Bajo la cálida luz ámbar que envolvía el escenario, Z Mali ofreció una velada profundamente emotiva dedicada a la obra de Silvio Rodríguez, en un concierto titulado “Bohemia silviófila”.
El evento, prometía una noche para quienes crecieron escuchando que el amor y la utopía caben en la misma canción. Y cumplió.
Desde el primer acorde, la atmósfera se transformó en un refugio íntimo
Lugar donde la nostalgia y la poesía se entrelazaron y la silueta de Z Mali, recortada contra un fondo cálido, anticipaba lo que sería una interpretación honesta, tersa y profundamente respetuosa del legado de Silvio Rodríguez.
Su voz, suave y precisa, se convirtió en el hilo conductor de una noche que avanzó entre recuerdos, complicidad y bohemia.
El público como coro y cómplice
Uno de los momentos más memorables ocurrió cuando el público, sin necesidad de invitación, comenzó a corear las canciones que Z Mali interpretaba.
Cada tema era recibido como un reencuentro, como una pieza de memoria colectiva que volvía a tomar forma en la voz del intérprete.
La audiencia pedía canciones, y Z Mali respondía con generosidad, complaciendo cada solicitud con la seguridad de quien domina un repertorio vasto y complejo.

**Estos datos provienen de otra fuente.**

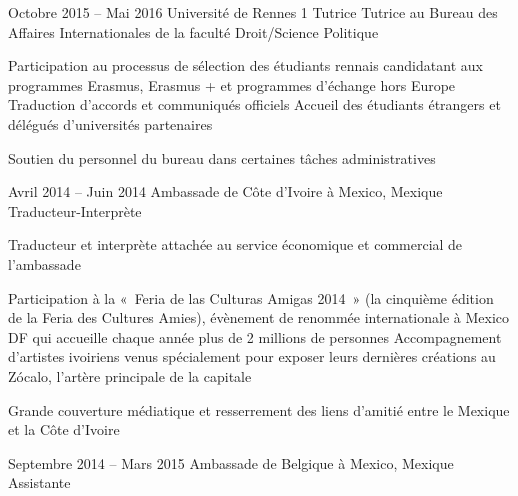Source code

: \documentclass[30pt]{tccv}
\begin{document}
\begin{upshape}
\begin{experience}
\vspace{0.5cm}
\item{\color{text} Octobre 2015 -- Mai 2016}
     {Université de Rennes 1}
     {Tutrice}
     \fontsize{10pt}{1.1em}\color{text}\bodyfontlight\upshape\selectfont
{} Tutrice au Bureau des Affaires Internationales de la faculté Droit/Science Politique \\
\sloppy
{}%
    \setlength{\parskip}{-10pt}
    \begin{itemize}
      \cvitem[\checkmark] Participation au processus de sélection des étudiants rennais candidatant aux programmes Erasmus, Erasmus + et pro\-grammes d’échange hors Europe
      \cvitem[\checkmark] Traduction d’accords et communiqués officiels
      \cvitem[\checkmark] Accueil des étudiants étrangers et délégués d’uni\-ver\-sités par\-tenaires
    \end{itemize}     
 Soutien du personnel du bureau dans certaines tâches administratives 



\vspace{1.5cm}
\item{Avril 2014 -- Juin 2014}
     {Ambassade de Côte d’Ivoire à Mexico, Mexique}
     {Traducteur-Interprète}
     \fontsize{10pt}{1.1em}\color{text}\bodyfontlight\upshape\selectfont

 Traducteur et interprète attachée au service économique et commercial de l’ambassade  \\
    \setlength{\parskip}{-10pt}
    \begin{itemize}
      \cvitem[\checkmark] Participation à la « Feria de las Culturas Amigas 2014 » (la cinquième édition de la Feria des Cultures Amies), évènement de renommée internationale à Mexico DF qui accueille chaque année plus de 2 millions de personnes
      \cvitem[\checkmark] Accompagnement d’artistes ivoiriens venus spécialement pour exposer leurs dernières créations au Zócalo, l’artère principale de la capitale
    \end{itemize}     
 Grande couverture médiatique et resserrement des liens d’amitié entre le Mexique et la Côte d’Ivoire


\vspace{1.5cm}
\item{Septembre 2014 -- Mars 2015}
     {Ambassade de Belgique à Mexico, Mexique}
     {Assistante}
     \fontsize{10pt}{1.1em}\color{text}\bodyfontlight\upshape\selectfont


\end{experience}
\end{upshape}
\end{document}
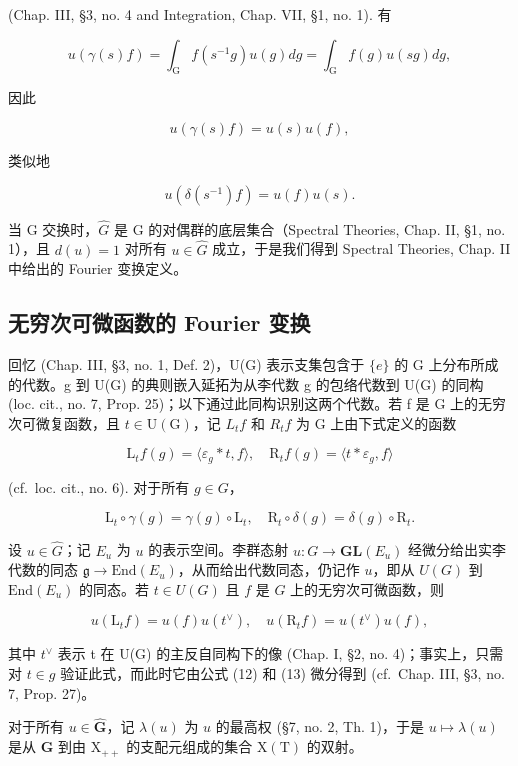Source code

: (Chap. III, §3, no. 4 and Integration, Chap. VII, §1, no. 1). 有

\[
u (\gamma (s) f) = \int_ {\mathrm{G}} f (s ^ {- 1} g) u (g) d g = \int_ {\mathrm{G}} f (g) u (s g) d g,
\]

因此

\[
u (\gamma (s) f) = u (s) u (f),\tag{12}
\]

类似地

\[
u (\delta (s ^ {- 1}) f) = u (f) u (s).\tag{13}
\]

当 G 交换时，\(\hat{G}\) 是 G 的对偶群的底层集合（Spectral Theories, Chap. II, §1, no. 1），且 \(d(u) = 1\) 对所有 \(u \in \hat{G}\) 成立，于是我们得到 Spectral Theories, Chap. II 中给出的 Fourier 变换定义。

\subsection{无穷次可微函数的 Fourier 变换}

回忆 (Chap. III, §3, no. 1, Def. 2)，U(G) 表示支集包含于 \(\{e\}\) 的 G 上分布所成的代数。g 到 U(G) 的典则嵌入延拓为从李代数 g 的包络代数到 U(G) 的同构 (loc. cit., no. 7, Prop. 25)；以下通过此同构识别这两个代数。若 f 是 G 上的无穷次可微复函数，且 \(t \in \mathrm{U}(\mathrm{G})\)，记 \(L_{t}f\) 和 \(R_{t}f\) 为 G 上由下式定义的函数

\[
\mathrm{L} _ {t} f (g) = \langle \varepsilon_ {g} * t, f \rangle , \quad \mathrm{R} _ {t} f (g) = \langle t * \varepsilon_ {g}, f \rangle
\]

(cf.~loc. cit., no. 6). 对于所有 \(g \in G\)，

\[
\mathrm{L} _ {t} \circ \gamma (g) = \gamma (g) \circ \mathrm{L} _ {t}, \quad \mathrm{R} _ {t} \circ \delta (g) = \delta (g) \circ \mathrm{R} _ {t}.
\]

设 \(u \in \hat{G}\)；记 \(E_u\) 为 \(u\) 的表示空间。李群态射 \(u: G \to \mathbf{GL}(E_u)\) 经微分给出实李代数的同态 \(\mathfrak{g} \to \text{End}(E_u)\)，从而给出代数同态，仍记作 \(u\)，即从 \(U(G)\) 到 \(\text{End}(E_u)\) 的同态。若 \(t \in U(G)\) 且 \(f\) 是 \(G\) 上的无穷次可微函数，则

\[
u (\mathrm{L} _ {t} f) = u (f) u (t ^ {\vee}), \quad u (\mathrm{R} _ {t} f) = u (t ^ {\vee}) u (f),\tag{14}
\]

其中 \(t^{\vee}\) 表示 t 在 U(G) 的主反自同构下的像 (Chap. I, §2, no. 4)；事实上，只需对 \(t \in g\) 验证此式，而此时它由公式 (12) 和 (13) 微分得到 (cf.~Chap. III, §3, no. 7, Prop. 27)。

对于所有 \(u \in \hat{\mathbf{G}}\)，记 \(\lambda(u)\) 为 \(u\) 的最高权 (§7, no. 2, Th. 1)，于是 \(u \mapsto \lambda(u)\) 是从 \(\hat{\mathbf{G}}\) 到由 \(\mathrm{X}_{++}\) 的支配元组成的集合 \(\mathrm{X}(\mathrm{T})\) 的双射。

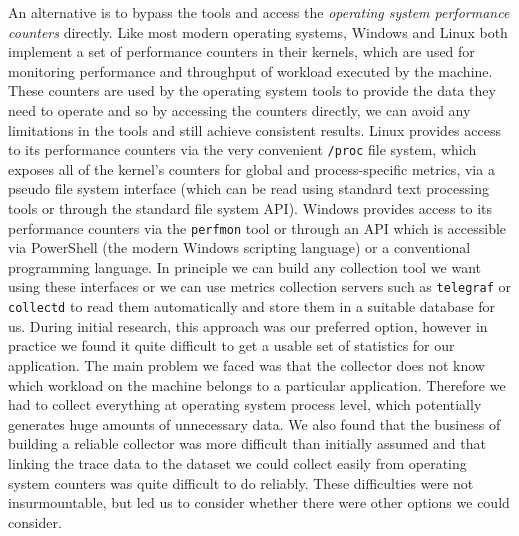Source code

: An alternative is to bypass the tools and access the \emph{operating system performance counters} directly.  Like most modern operating systems, Windows and Linux both implement a set of performance counters in their kernels, which are used for monitoring performance and throughput of workload executed by the machine.  These counters are used by the operating system tools to provide the data they need to operate and so by accessing the counters directly, we can avoid any limitations in the tools and still achieve consistent results.  Linux provides access to its performance counters via the very convenient \texttt{{/proc}} file system, which exposes all of the kernel's counters for global and process-specific metrics, via a pseudo file system interface (which can be read using standard text processing tools or through the standard file system API).  Windows provides access to its performance counters via the \texttt{perfmon} tool or through an API which is accessible via PowerShell (the modern Windows scripting language) or a conventional programming language.  In principle we can build any collection tool we want using these interfaces or we can use metrics collection servers such as \texttt{telegraf} or \texttt{collectd} \cite{telegraf2018, collectd2018} to read them automatically and store them in a suitable database for us.  During initial research, this approach was our preferred option, however in practice we found it quite difficult to get a usable set of statistics for our application.  The main problem we faced was that the collector does not know which workload on the machine belongs to a particular application.  Therefore we had to collect everything at operating system process level, which potentially generates huge amounts of unnecessary data.  We also found that the business of building a reliable collector was more difficult than initially assumed and that linking the trace data to the dataset we could collect easily from operating system counters was quite difficult to do reliably.  These difficulties were not insurmountable, but led us to consider whether there were other options we could consider.

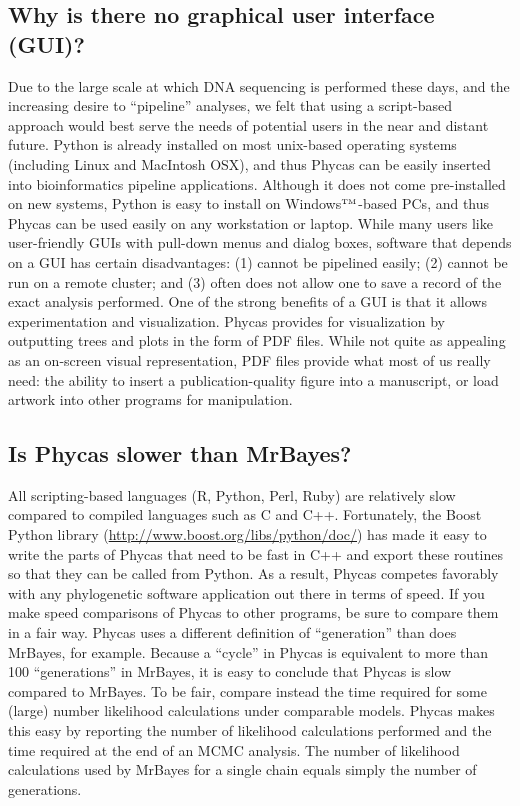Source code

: \documentclass[10pt]{article}
\newcommand{\trademark}[1]{#1${}^{\mbox{\tiny TM}}$}
\begin{document}
\subsection{Why is there no graphical user interface (GUI)?}
Due to the large scale at which DNA sequencing is performed these days, and the increasing desire to ``pipeline'' analyses, we felt that using a script-based approach would best serve the needs of potential users in the near and distant future. Python is already installed on most unix-based operating systems (including Linux and MacIntosh OSX), and thus Phycas can be easily inserted into bioinformatics pipeline applications. Although it does not come pre-installed on new systems, Python is easy to install on \trademark{Windows}-based PCs, and thus Phycas can be used easily on any workstation or laptop. While many users like user-friendly GUIs with pull-down menus and dialog boxes, software that depends on a GUI has certain disadvantages: (1) cannot be pipelined easily; (2) cannot be run on a remote cluster; and (3) often does not allow one to save a record of the exact analysis performed. One of the strong benefits of a GUI is that it allows experimentation and visualization. Phycas provides for visualization by outputting trees and plots in the form of PDF files. While not quite as appealing as an on-screen visual representation, PDF files provide what most of us really need: the ability to insert a publication-quality figure into a manuscript, or load artwork into other programs for manipulation.  

\subsection{Is Phycas slower than MrBayes?}
All scripting-based languages (R, Python, Perl, Ruby) are relatively slow compared to compiled languages such as C and C++. Fortunately, the Boost Python library (\url{http://www.boost.org/libs/python/doc/}) has made it easy to write the parts of Phycas that need to be fast in C++ and export these routines so that they can be called from Python. As a result, Phycas competes favorably with any phylogenetic software application out there in terms of speed. If you make speed comparisons of Phycas to other programs, be sure to compare them in a fair way. Phycas uses a different definition of ``generation'' than does MrBayes, for example. Because a ``cycle'' in Phycas is equivalent to more than 100 ``generations'' in MrBayes, it is easy to conclude that Phycas is slow compared to MrBayes. To be fair, compare instead the time required for some (large) number likelihood calculations under comparable models. Phycas makes this easy by reporting the number of likelihood calculations performed and the time required at the end of an MCMC analysis. The number of likelihood calculations used by MrBayes for a single chain equals simply the number of generations.
\end{document}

No es casualidad: se sabe que Z Mali conoce alrededor de 200 canciones de Silvio Rodríguez, y esa maestría se hizo evidente en cada transición, cada arpegio y cada matiz.

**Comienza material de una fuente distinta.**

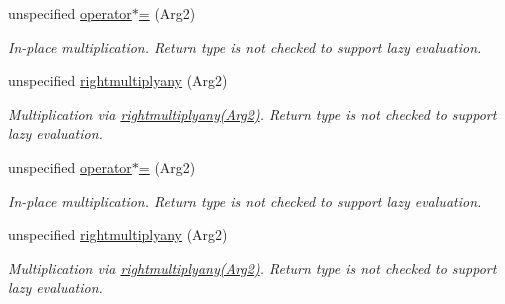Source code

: \begin{DoxyCompactItemize}
\item 
\hypertarget{structRFFGen_1_1Concepts_1_1MultiplicationConcept_a65cf060bcfd7bd39b527de6c87056539}{unspecified \hyperlink{structRFFGen_1_1Concepts_1_1MultiplicationConcept_a65cf060bcfd7bd39b527de6c87056539}{operator$\ast$=} (Arg2)}\label{structRFFGen_1_1Concepts_1_1MultiplicationConcept_a65cf060bcfd7bd39b527de6c87056539}

\begin{DoxyCompactList}\small\item\em In-\/place multiplication. Return type is not checked to support lazy evaluation. \end{DoxyCompactList}\item 
\hypertarget{structRFFGen_1_1Concepts_1_1MultiplicationConcept_ae876451286ab0e902a5cec841ad01f2e}{unspecified \hyperlink{structRFFGen_1_1Concepts_1_1MultiplicationConcept_ae876451286ab0e902a5cec841ad01f2e}{rightmultiplyany} (Arg2)}\label{structRFFGen_1_1Concepts_1_1MultiplicationConcept_ae876451286ab0e902a5cec841ad01f2e}

\begin{DoxyCompactList}\small\item\em Multiplication via \hyperlink{structRFFGen_1_1Concepts_1_1MultiplicationConcept_ae876451286ab0e902a5cec841ad01f2e}{rightmultiplyany(\-Arg2)}. Return type is not checked to support lazy evaluation. \end{DoxyCompactList}\item 
\hypertarget{structRFFGen_1_1Concepts_1_1MultiplicationConcept_a65cf060bcfd7bd39b527de6c87056539}{unspecified \hyperlink{structRFFGen_1_1Concepts_1_1MultiplicationConcept_a65cf060bcfd7bd39b527de6c87056539}{operator$\ast$=} (Arg2)}\label{structRFFGen_1_1Concepts_1_1MultiplicationConcept_a65cf060bcfd7bd39b527de6c87056539}

\begin{DoxyCompactList}\small\item\em In-\/place multiplication. Return type is not checked to support lazy evaluation. \end{DoxyCompactList}\item 
\hypertarget{structRFFGen_1_1Concepts_1_1MultiplicationConcept_ae876451286ab0e902a5cec841ad01f2e}{unspecified \hyperlink{structRFFGen_1_1Concepts_1_1MultiplicationConcept_ae876451286ab0e902a5cec841ad01f2e}{rightmultiplyany} (Arg2)}\label{structRFFGen_1_1Concepts_1_1MultiplicationConcept_ae876451286ab0e902a5cec841ad01f2e}

\begin{DoxyCompactList}\small\item\em Multiplication via \hyperlink{structRFFGen_1_1Concepts_1_1MultiplicationConcept_ae876451286ab0e902a5cec841ad01f2e}{rightmultiplyany(\-Arg2)}. Return type is not checked to support lazy evaluation. \end{DoxyCompactList}\end{DoxyCompactItemize}


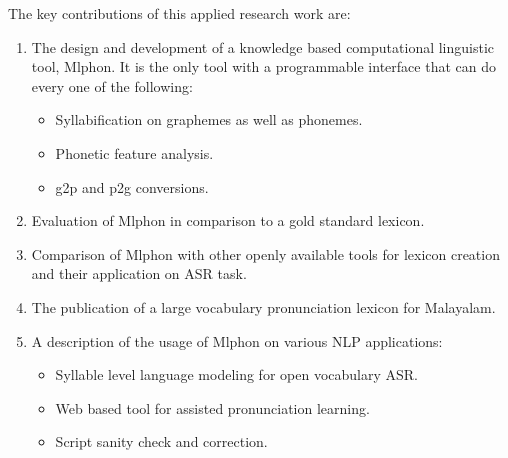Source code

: \documentclass{ieeeaccess}
\begin{document}


 
The key contributions of this applied research work are:
 
 \begin{enumerate}
	\item The design and development of a knowledge based computational linguistic tool, Mlphon. It is the only tool with a programmable interface that can do every one of the following:
	      \begin{itemize}
		      \item Syllabification on graphemes as well as phonemes.
		      \item Phonetic feature analysis.
		      \item g2p and p2g conversions.
      \end{itemize}

    \item Evaluation of Mlphon in comparison to a gold standard lexicon.
    \item Comparison of Mlphon with other openly available tools for lexicon creation and their application on ASR task.
	\item The publication of a large vocabulary pronunciation lexicon for Malayalam. 
	\item A description of the usage of Mlphon on various NLP applications:
	\begin{itemize}
			 \item Syllable level language modeling for open vocabulary ASR.
    	      \item Web based tool for assisted pronunciation learning.
		      \item Script sanity check and correction.


\end{itemize}
\end{enumerate}
\end{document}
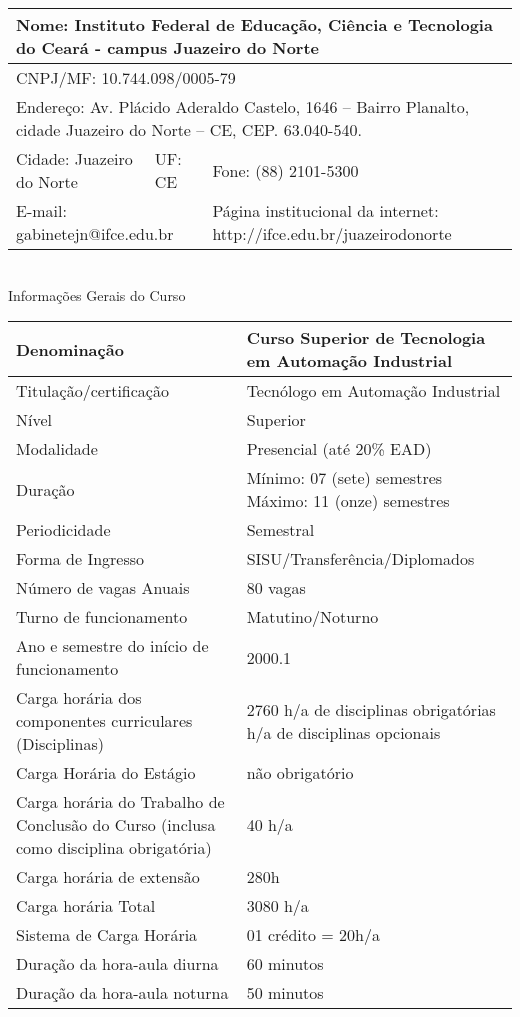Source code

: \begin{tabular}{|p{5cm}|p{1.5cm}|p{5cm}|}
\hline 
\multicolumn{3}{|p{14cm}|}{Nome: Instituto Federal de Educação, Ciência e Tecnologia do Ceará - campus Juazeiro do Norte} \\ 
\hline 
\multicolumn{3}{|p{14cm}|}{CNPJ/MF: 10.744.098/0005-79} \\ 
\hline 
\multicolumn{3}{|p{14cm}|}{Endereço: Av. Plácido Aderaldo Castelo, 1646 – Bairro Planalto, cidade
Juazeiro do Norte – CE, CEP. 63.040-540.} \\ 
\hline 
Cidade: Juazeiro do Norte & UF:
CE & Fone: (88) 2101-5300 \\ 
\hline 
\multicolumn{2}{|p{6cm}|}{E-mail: gabinetejn@ifce.edu.br} & Página institucional da internet:
http://ifce.edu.br/juazeirodonorte \\ 
\hline 
\end{tabular} \\

\vspace{1cm}
Informações Gerais do Curso

\begin{tabular}{|p{6cm}|p{6cm}|}
\hline 
Denominação & Curso Superior de
Tecnologia em Automação
Industrial \\ 
\hline 
Titulação/certificação & Tecnólogo em Automação
Industrial \\ 
\hline 
Nível & Superior \\ 
\hline 
Modalidade & Presencial (até 20\% EAD) \\ 
\hline 
Duração & Mínimo: 07 (sete) semestres \newline
Máximo: 11 (onze) semestres \\ 
\hline 
Periodicidade & Semestral \\ 
\hline 
Forma de Ingresso & SISU/Transferência/Diplomados \\ 
\hline 
Número de vagas Anuais & 80 vagas \\ 
\hline 
Turno de funcionamento & Matutino/Noturno \\ 
\hline 
Ano e semestre do início de funcionamento & 2000.1 \\ 
\hline 
Carga horária dos
componentes curriculares
(Disciplinas) & 2760 h/a de
disciplinas
obrigatórias 
\newline
40 h/a de disciplinas opcionais \\ 
\hline 
Carga Horária do Estágio & não obrigatório \\ 
\hline 
Carga horária do Trabalho de Conclusão do Curso (inclusa como disciplina obrigatória)& 40 h/a \\ 
\hline
Carga horária de extensão& 280h\\
\hline 
Carga horária Total & 3080 h/a \\ 
\hline 
Sistema de Carga Horária & 01 crédito = 20h/a \\ 
\hline 
Duração da hora-aula diurna & 60 minutos \\ 
\hline 
Duração da hora-aula noturna & 50 minutos \\
\hline 
\end{tabular}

Su ejecución en la guitarra fue formidable, precisa y emocional, demostrando un trabajo minucioso que va más allá de la técnica: un verdadero acto de amor hacia la obra del cantautor cubano.

Una bohemia compartida
La velada avanzó entre aplausos, voces que se unían espontáneamente y miradas que reconocían en esas canciones un pedazo de historia personal.
La bohemia romántica se convirtió en un espacio compartido donde intérprete y público se acompañaban mutuamente.

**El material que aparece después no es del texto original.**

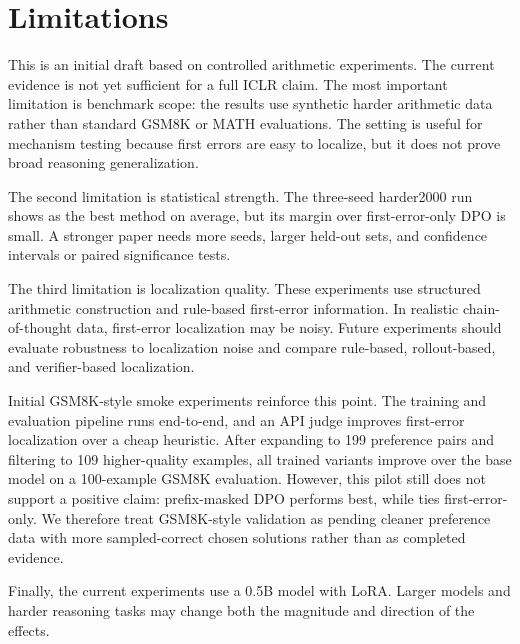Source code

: \section{Limitations}

This is an initial draft based on controlled arithmetic experiments. The current evidence is not yet sufficient for a full ICLR claim. The most important limitation is benchmark scope: the results use synthetic harder arithmetic data rather than standard GSM8K or MATH evaluations. The setting is useful for mechanism testing because first errors are easy to localize, but it does not prove broad reasoning generalization.

The second limitation is statistical strength. The three-seed harder2000 run shows \cmdpo as the best method on average, but its margin over first-error-only DPO is small. A stronger paper needs more seeds, larger held-out sets, and confidence intervals or paired significance tests.

The third limitation is localization quality. These experiments use structured arithmetic construction and rule-based first-error information. In realistic chain-of-thought data, first-error localization may be noisy. Future experiments should evaluate robustness to localization noise and compare rule-based, rollout-based, and verifier-based localization.

Initial GSM8K-style smoke experiments reinforce this point. The training and evaluation pipeline runs end-to-end, and an API judge improves first-error localization over a cheap heuristic. After expanding to 199 preference pairs and filtering to 109 higher-quality examples, all trained variants improve over the base model on a 100-example GSM8K evaluation. However, this pilot still does not support a positive \cmdpo{} claim: prefix-masked DPO performs best, while \cmdpo{} ties first-error-only. We therefore treat GSM8K-style validation as pending cleaner preference data with more sampled-correct chosen solutions rather than as completed evidence.

Finally, the current experiments use a 0.5B model with LoRA. Larger models and harder reasoning tasks may change both the magnitude and direction of the effects.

No había prisa. No había distancia. Solo música, poesía y una profunda sensación de comunidad.
El concierto cerró con un sabor de boca inmejorable
La audiencia permaneció unos instantes más, como queriendo prolongar la magia que se había tejido durante la noche.
Z Mali dejó claro que su interpretación de Silvio Rodríguez no es imitación ni simple homenaje, sino que es una lectura sensible, respetuosa y viva, capaz de conectar generaciones y de mantener encendida la llama de una obra que ha marcado a miles.
Una noche para recordar
“Bohemia silviófila” no fue solo un concierto, este fue un encuentro emocional, un viaje a través de canciones que han acompañado luchas, amores, despedidas y esperanzas.
La Tasca del Cantor se convirtió en un pequeño santuario donde la música de Silvio volvió a respirar, esta vez en la voz y el talento indiscutible de Z Mali.
Para quienes estuvieron ahí, la noche quedará como una de esas experiencias que se guardan en el pecho.
Para quienes no, queda la certeza de que Z Mali seguirá interpretando a Silvio con la misma entrega, la misma pasión y la misma capacidad de convocar bohemias donde los recuerdos se vuelven a vivir.